University of Oklahoma students walk to and from class on the Van Vleet Oval in Norman.
Robby Korth
/
StateImpact Oklahoma
University of Oklahoma students walk to and from class on the Van Vleet Oval in Norman.

As artificial intelligence becomes more important in the workforce, Oklahoma wants to make sure its students don’t fall behind.

The Oklahoma State Regents for Higher Education announced last week that students at the University of Oklahoma, Rose State College and Southwestern Oklahoma State University will soon be able to enroll in artificial intelligence undergraduate degree programs.

SWOSU and OU will offer a bachelor’s degree in AI. Rose State will offer an associate’s in AI and machine learning. The degrees will be available through traditionally in-person and online courses.

“These degree programs are a great leap forward in our commitment to innovation in education and will position Oklahoma to be a leader in AI,” Gov. Kevin Stitt wrote in a press release. “AI is reshaping every aspect of our lives, especially academics. I’m proud of the Board of Regents for ensuring Oklahoma’s higher ed students do more than just keep pace, they’ll lead the AI revolution.”

According to the press release, more than 19,000 jobs in Oklahoma currently require AI skills, with median annual earnings of nearly $106,000. Oklahoma expects to add 4,000 AI-related positions over the next decade.

While the programs are the first undergraduate AI degrees offered in Oklahoma, artificial intelligence programs have been around in the United States since 2018. Carnegie Mellon University’s School of Computer Science launched the first undergraduate degree in artificial intelligence, and schools across the country have followed suit.

These undergraduate degrees are part of a greater effort in the state to push artificial intelligence education.

In May, Oklahoma partnered with Google through the Grow with Google initiative to advance digital literacy through skills training. Part of this initiative is a free AI Essentials course, which teaches users how to maximize productivity with responsible use of AI tools.

The growing demand for AI education is fueled by the adoption of artificial intelligence across various industries like healthcare, finance and manufacturing. According to a 2023 Census Bureau survey, more than 50% of companies with more than 5000 employees use AI.

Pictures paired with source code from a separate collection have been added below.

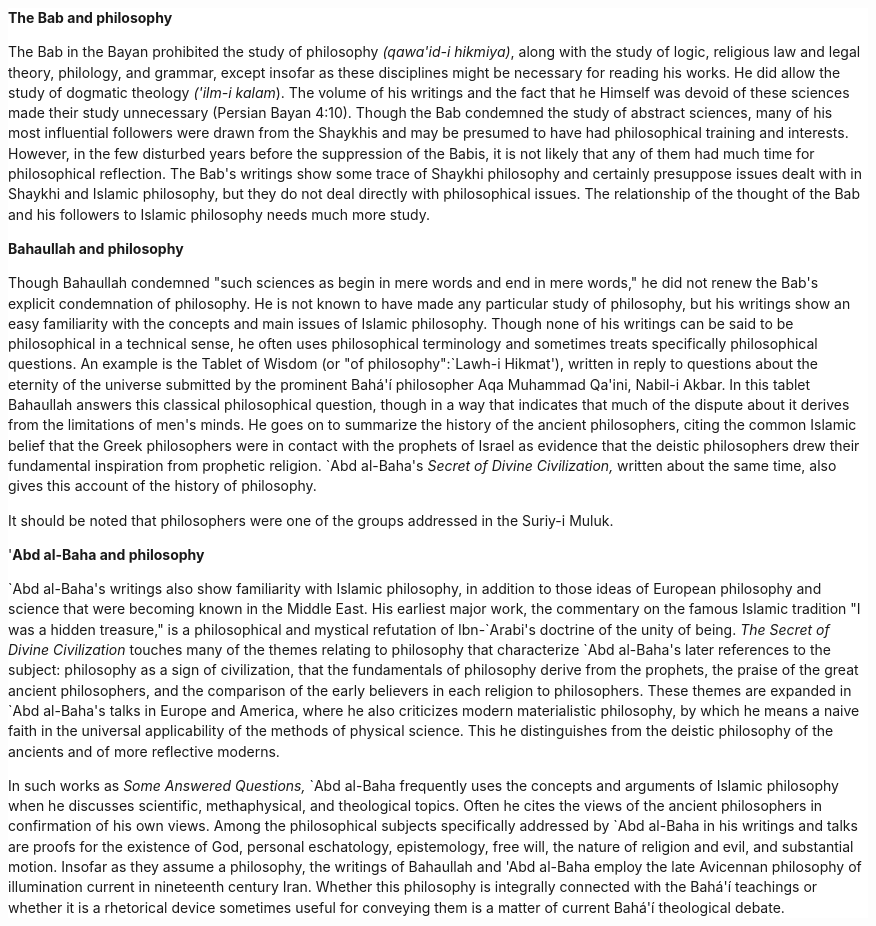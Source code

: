 **The Bab and philosophy**

The Bab in the Bayan prohibited the study of philosophy _(qawa'id-i hikmiya)_, along with the study of logic, religious law and legal theory, philology, and grammar, except insofar as these disciplines might be necessary for reading his works. He did allow the study of dogmatic theology _('ilm-i kalam_). The volume of his writings and the fact that he Himself was devoid of these sciences made their study unnecessary (Persian Bayan 4:10). Though the Bab condemned the study of abstract sciences, many of his most influential followers were drawn from the Shaykhis and may be presumed to have had philosophical training and interests. However, in the few disturbed years before the suppression of the Babis, it is not likely that any of them had much time for philosophical reflection. The Bab's writings show some trace of Shaykhi philosophy and certainly presuppose issues dealt with in Shaykhi and Islamic philosophy, but they do not deal directly with philosophical issues. The relationship of the thought of the Bab and his followers to Islamic philosophy needs much more study.

**Bahaullah and philosophy**

Though Bahaullah condemned "such sciences as begin in mere words and end in mere words," he did not renew the Bab's explicit condemnation of philosophy. He is not known to have made any particular study of philosophy, but his writings show an easy familiarity with the concepts and main issues of Islamic philosophy. Though none of his writings can be said to be philosophical in a technical sense, he often uses philosophical terminology and sometimes treats specifically philosophical questions. An example is the Tablet of Wisdom (or "of philosophy":\`Lawh-i Hikmat'), written in reply to questions about the eternity of the universe submitted by the prominent Bahá'í philosopher Aqa Muhammad Qa'ini, Nabil-i Akbar. In this tablet Bahaullah answers this classical philosophical question, though in a way that indicates that much of the dispute about it derives from the limitations of men's minds. He goes on to summarize the history of the ancient philosophers, citing the common Islamic belief that the Greek philosophers were in contact with the prophets of Israel as evidence that the deistic philosophers drew their fundamental inspiration from prophetic religion. \`Abd al-Baha's _Secret of Divine Civilization,_ written about the same time, also gives this account of the history of philosophy.

It should be noted that philosophers were one of the groups addressed in the Suriy-i Muluk.

'**Abd al-Baha and philosophy**

\`Abd al-Baha's writings also show familiarity with Islamic philosophy, in addition to those ideas of European philosophy and science that were becoming known in the Middle East. His earliest major work, the commentary on the famous Islamic tradition "I was a hidden treasure," is a philosophical and mystical refutation of Ibn-\`Arabi's doctrine of the unity of being. _The Secret of Divine Civilization_ touches many of the themes relating to philosophy that characterize \`Abd al-Baha's later references to the subject: philosophy as a sign of civilization, that the fundamentals of philosophy derive from the prophets, the praise of the great ancient philosophers, and the comparison of the early believers in each religion to philosophers. These themes are expanded in \`Abd al-Baha's talks in Europe and America, where he also criticizes modern materialistic philosophy, by which he means a naive faith in the universal applicability of the methods of physical science. This he distinguishes from the deistic philosophy of the ancients and of more reflective moderns.

In such works as _Some Answered Questions,_ \`Abd al-Baha frequently uses the concepts and arguments of Islamic philosophy when he discusses scientific, methaphysical, and theological topics. Often he cites the views of the ancient philosophers in confirmation of his own views. Among the philosophical subjects specifically addressed by \`Abd al-Baha in his writings and talks are proofs for the existence of God, personal eschatology, epistemology, free will, the nature of religion and evil, and substantial motion. Insofar as they assume a philosophy, the writings of Bahaullah and 'Abd al-Baha employ the late Avicennan philosophy of illumination current in nineteenth century Iran. Whether this philosophy is integrally connected with the Bahá'í teachings or whether it is a rhetorical device sometimes useful for conveying them is a matter of current Bahá'í theological debate.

“Given its transformative impact on business operations, AI is rapidly emerging as a vital employment sector,” State Regents Chair Jack Sherry wrote in a press release. “New career opportunities in areas like machine learning, data science, robotics and AI ethics are driving demand for AI expertise, and Oklahoma’s state system colleges and universities are answering the call.”

The Oklahoma State Regents for Higher Education have not made clear when the degree programs will be made available to students.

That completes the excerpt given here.